(Saved data entries)
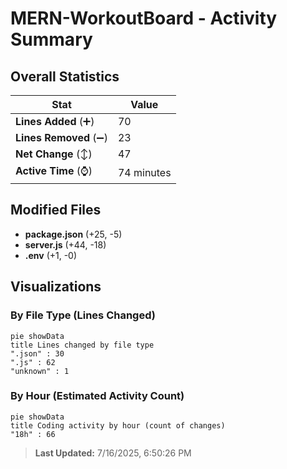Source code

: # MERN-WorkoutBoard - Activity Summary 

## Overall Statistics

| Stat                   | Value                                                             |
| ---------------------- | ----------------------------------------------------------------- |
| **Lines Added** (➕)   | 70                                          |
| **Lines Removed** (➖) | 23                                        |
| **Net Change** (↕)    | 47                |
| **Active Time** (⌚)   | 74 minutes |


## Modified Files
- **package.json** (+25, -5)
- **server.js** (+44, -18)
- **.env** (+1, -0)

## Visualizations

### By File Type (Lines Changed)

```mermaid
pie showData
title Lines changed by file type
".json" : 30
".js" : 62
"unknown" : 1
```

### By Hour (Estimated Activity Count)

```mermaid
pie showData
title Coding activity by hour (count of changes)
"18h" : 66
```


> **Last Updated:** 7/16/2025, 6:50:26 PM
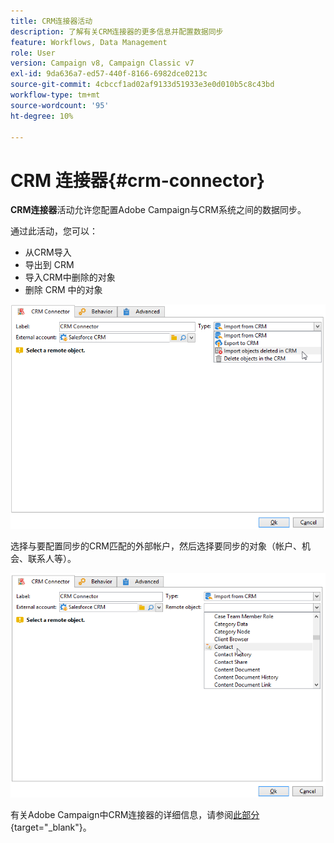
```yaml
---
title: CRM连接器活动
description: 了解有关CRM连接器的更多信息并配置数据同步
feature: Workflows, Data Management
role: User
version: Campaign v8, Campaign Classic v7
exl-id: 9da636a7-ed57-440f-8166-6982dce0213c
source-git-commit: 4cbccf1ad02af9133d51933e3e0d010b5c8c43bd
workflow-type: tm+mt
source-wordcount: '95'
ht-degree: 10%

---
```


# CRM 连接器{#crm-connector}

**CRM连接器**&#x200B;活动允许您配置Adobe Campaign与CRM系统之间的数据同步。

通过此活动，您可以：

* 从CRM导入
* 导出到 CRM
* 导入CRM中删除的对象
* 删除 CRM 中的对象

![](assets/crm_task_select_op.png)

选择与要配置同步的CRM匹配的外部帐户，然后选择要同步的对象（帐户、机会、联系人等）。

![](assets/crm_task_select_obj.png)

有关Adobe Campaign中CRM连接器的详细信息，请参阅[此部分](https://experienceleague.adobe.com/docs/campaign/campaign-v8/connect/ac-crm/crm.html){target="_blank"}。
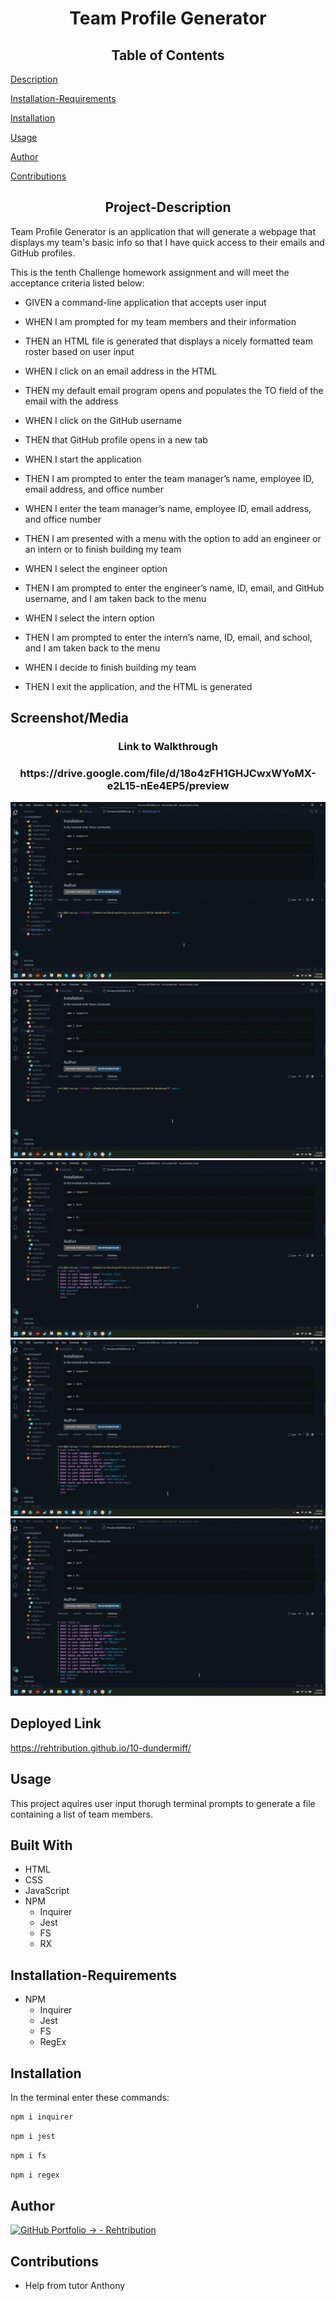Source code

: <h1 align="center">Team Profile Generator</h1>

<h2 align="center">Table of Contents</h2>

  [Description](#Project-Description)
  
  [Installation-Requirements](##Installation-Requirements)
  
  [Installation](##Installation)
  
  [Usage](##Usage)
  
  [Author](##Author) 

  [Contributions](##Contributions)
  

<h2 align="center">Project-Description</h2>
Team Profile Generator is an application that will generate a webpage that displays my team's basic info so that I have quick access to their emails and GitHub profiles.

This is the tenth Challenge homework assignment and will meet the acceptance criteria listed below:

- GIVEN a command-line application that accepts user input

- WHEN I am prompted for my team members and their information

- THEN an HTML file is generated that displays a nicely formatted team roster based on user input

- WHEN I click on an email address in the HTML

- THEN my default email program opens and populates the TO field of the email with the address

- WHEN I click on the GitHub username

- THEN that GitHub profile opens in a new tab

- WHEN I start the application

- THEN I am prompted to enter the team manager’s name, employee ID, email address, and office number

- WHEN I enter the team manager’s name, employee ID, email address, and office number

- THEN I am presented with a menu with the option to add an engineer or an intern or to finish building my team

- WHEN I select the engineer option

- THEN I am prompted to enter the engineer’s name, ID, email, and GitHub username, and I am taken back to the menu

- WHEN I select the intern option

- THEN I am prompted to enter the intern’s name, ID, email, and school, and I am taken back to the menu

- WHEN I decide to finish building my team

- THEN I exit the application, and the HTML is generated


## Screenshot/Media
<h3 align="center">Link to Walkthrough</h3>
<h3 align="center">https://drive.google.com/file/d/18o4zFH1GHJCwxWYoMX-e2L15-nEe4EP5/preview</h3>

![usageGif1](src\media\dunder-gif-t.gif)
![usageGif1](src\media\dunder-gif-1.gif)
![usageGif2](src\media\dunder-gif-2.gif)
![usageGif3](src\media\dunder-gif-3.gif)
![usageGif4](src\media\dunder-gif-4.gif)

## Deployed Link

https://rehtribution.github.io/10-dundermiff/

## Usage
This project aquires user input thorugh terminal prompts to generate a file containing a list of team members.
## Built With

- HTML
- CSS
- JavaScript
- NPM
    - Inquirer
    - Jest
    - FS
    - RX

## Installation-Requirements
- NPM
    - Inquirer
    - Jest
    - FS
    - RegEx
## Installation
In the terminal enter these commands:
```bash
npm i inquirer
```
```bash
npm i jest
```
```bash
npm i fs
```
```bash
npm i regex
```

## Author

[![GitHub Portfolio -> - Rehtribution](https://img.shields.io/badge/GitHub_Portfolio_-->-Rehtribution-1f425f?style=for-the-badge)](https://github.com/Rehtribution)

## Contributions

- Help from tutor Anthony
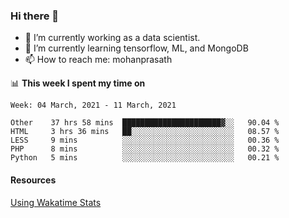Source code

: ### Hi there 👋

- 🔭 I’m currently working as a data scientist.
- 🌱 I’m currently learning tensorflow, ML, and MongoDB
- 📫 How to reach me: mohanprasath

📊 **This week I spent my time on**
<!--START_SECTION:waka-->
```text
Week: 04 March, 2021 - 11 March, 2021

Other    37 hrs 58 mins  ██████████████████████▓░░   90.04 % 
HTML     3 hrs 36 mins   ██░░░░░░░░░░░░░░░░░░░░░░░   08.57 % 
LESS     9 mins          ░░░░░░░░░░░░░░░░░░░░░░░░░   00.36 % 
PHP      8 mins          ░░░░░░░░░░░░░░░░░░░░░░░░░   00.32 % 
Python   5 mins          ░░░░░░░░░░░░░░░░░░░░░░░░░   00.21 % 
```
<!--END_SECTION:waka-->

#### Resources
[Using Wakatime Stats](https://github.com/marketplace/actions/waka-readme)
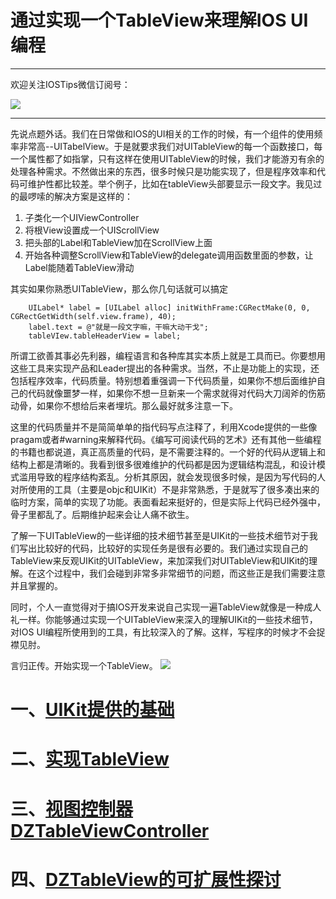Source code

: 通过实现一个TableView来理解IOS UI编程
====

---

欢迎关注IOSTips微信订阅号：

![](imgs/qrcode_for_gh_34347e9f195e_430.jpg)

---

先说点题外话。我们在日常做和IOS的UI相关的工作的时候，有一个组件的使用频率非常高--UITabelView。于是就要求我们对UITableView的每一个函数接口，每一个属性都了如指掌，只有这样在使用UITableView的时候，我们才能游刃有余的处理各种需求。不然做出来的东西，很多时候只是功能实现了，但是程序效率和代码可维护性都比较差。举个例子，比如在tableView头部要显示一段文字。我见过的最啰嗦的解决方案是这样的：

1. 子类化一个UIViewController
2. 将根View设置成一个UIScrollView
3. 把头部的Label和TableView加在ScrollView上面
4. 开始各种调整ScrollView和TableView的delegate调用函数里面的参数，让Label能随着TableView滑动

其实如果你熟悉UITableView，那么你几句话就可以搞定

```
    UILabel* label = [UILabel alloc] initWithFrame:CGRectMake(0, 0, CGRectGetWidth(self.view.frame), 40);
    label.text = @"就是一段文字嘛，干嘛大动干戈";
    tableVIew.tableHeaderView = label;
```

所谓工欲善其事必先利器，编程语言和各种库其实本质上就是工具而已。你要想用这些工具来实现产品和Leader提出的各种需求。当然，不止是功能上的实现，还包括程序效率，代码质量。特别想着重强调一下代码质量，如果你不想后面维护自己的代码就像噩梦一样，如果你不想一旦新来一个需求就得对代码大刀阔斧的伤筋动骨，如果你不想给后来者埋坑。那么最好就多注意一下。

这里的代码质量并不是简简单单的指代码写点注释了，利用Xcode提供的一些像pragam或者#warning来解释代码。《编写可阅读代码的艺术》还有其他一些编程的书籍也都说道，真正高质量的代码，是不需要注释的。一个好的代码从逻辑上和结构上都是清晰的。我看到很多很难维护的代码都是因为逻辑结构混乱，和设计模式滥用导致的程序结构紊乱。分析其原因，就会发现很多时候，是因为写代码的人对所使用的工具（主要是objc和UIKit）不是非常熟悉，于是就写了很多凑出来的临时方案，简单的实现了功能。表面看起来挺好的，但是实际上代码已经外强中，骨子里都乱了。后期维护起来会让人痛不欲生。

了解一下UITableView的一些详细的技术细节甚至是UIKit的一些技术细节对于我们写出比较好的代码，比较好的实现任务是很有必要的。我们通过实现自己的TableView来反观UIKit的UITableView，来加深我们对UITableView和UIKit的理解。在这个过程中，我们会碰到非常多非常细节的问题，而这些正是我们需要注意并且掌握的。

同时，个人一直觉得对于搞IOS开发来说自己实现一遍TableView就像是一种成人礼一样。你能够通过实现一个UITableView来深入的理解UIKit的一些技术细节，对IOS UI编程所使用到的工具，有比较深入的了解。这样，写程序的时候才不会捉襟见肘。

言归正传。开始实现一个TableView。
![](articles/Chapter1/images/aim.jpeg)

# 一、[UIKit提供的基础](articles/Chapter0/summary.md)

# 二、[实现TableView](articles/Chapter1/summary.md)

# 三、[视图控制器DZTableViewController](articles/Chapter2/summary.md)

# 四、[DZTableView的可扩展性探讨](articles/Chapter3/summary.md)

DESCRIPTION OF THE TASK:
The word "mins" appears in how many lines of the data? Answer with only the number.

RESPONSE TO THE EXERCISE:
5